Now you enter the Source @example-two.com information in the “Migrate From” section, and the Destination @example.com information in the “Migrate To” section.
Note here that you actually need the password for the user once more – I comment on this in my Conclusion section.
Add each user pair, and you’ll start to see them populate the Data Migration screen. You’ll get used to checking this screen multiple times a day. At this stage, you can send your users their new passwords (for security purposes, I always check off the “force user to change their password on next login” button). They can begin using their new email addresses now, and all new mail will show up in their otherwise empty inbox. Only after the migration is complete will they see their historical email.
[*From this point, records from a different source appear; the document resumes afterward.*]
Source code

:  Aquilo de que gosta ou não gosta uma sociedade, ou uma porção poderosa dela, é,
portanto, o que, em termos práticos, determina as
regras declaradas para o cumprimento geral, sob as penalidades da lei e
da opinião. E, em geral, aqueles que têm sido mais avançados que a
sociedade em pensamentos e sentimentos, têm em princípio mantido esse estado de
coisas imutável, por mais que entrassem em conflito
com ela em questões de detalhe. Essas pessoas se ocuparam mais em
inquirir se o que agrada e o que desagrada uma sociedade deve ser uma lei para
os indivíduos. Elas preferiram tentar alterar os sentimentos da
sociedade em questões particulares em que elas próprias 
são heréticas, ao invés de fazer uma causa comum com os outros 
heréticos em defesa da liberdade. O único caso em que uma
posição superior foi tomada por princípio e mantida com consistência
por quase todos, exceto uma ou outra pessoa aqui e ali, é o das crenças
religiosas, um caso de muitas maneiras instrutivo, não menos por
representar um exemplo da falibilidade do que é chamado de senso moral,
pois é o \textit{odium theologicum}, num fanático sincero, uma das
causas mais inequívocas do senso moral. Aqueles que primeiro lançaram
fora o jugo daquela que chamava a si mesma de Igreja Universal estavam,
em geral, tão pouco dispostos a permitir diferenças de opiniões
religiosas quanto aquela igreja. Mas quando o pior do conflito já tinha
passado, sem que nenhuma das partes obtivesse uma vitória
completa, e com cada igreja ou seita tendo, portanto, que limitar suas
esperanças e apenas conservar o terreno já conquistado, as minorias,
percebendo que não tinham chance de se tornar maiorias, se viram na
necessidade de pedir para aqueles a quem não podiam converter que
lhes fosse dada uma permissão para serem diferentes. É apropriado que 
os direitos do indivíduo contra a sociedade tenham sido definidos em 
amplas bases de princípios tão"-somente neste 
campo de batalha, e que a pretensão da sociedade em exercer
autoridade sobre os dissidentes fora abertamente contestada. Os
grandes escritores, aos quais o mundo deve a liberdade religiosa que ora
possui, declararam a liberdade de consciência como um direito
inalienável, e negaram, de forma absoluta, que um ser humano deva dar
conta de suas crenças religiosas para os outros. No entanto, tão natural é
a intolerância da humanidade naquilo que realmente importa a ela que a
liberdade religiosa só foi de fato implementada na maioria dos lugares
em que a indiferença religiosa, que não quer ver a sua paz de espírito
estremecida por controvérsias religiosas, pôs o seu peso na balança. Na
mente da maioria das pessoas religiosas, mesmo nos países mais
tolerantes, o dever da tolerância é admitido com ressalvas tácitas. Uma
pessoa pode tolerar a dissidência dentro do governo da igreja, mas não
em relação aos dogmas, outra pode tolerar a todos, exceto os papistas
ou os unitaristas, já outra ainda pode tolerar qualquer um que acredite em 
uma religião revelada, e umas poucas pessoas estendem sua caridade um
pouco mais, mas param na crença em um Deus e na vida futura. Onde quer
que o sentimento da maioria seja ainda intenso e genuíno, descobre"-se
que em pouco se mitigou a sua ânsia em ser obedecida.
According to the three Google Workspace chat support engineers I spoke to, there is no way to migrate Google Drive or other Google services between different Google Workspace Accounts. If you try, you’ll get an error like this one:
The solution provided to me by the chat representatives was literally to log in to every @example-two.com account, download all of the documents they own. Share all the documents shared with them to the new @example.com domain. Then, log in to the new @example.com account and upload all the documents. Similarly for Contacts and Calendar, log in to each account and export/import.
This is incredibly cumbersome, and really seems like a large oversight on the part of Google. I refuse to believe that this is the official way to move documents between users’ Google Drive documents for a large organization. As I mentioned in the intro, I’m sure that there are better tools available for higher-paying customers – but I was not able to access any such tool.
In conclusion, besides all the time trying to get an exact list of steps for how to do this from Google Chat representatives (who were incredibly helpful, but I don’t quite understand why a document detailing this in the support docs doesn’t exist already), this process took about two hours of real work time (including downloading and re-uploading all of the Google Drive documents for ~10 users), and then 1.5 weeks of waiting for the migration percentage to hit 100%.
It wasn’t too bad, although I did get a number of questions from users about where their email is – they don’t get access to their old emails piecemeal, they get them all at once when it finishes, so that’s 1.5 weeks where they can’t get to their old emails. That’s potentially a big problem for large organizations, though they may get preferential treatment in terms of transfer speed.
Finally, I’m a little disturbed by the fact that in order to move data between two Google Workspace accounts, you need the username and password for both accounts (perfectly acceptable), but also the username and password for every user that you want to move. It seems like far too much manual work to have to reset all of the passwords for all of the accounts, in order to enable IMAP for each account, download their Google Drive documents, and later re-enter their account information when starting the transfer. There simply must be another way to do it, to which us standard (but still paying!) users do not get access.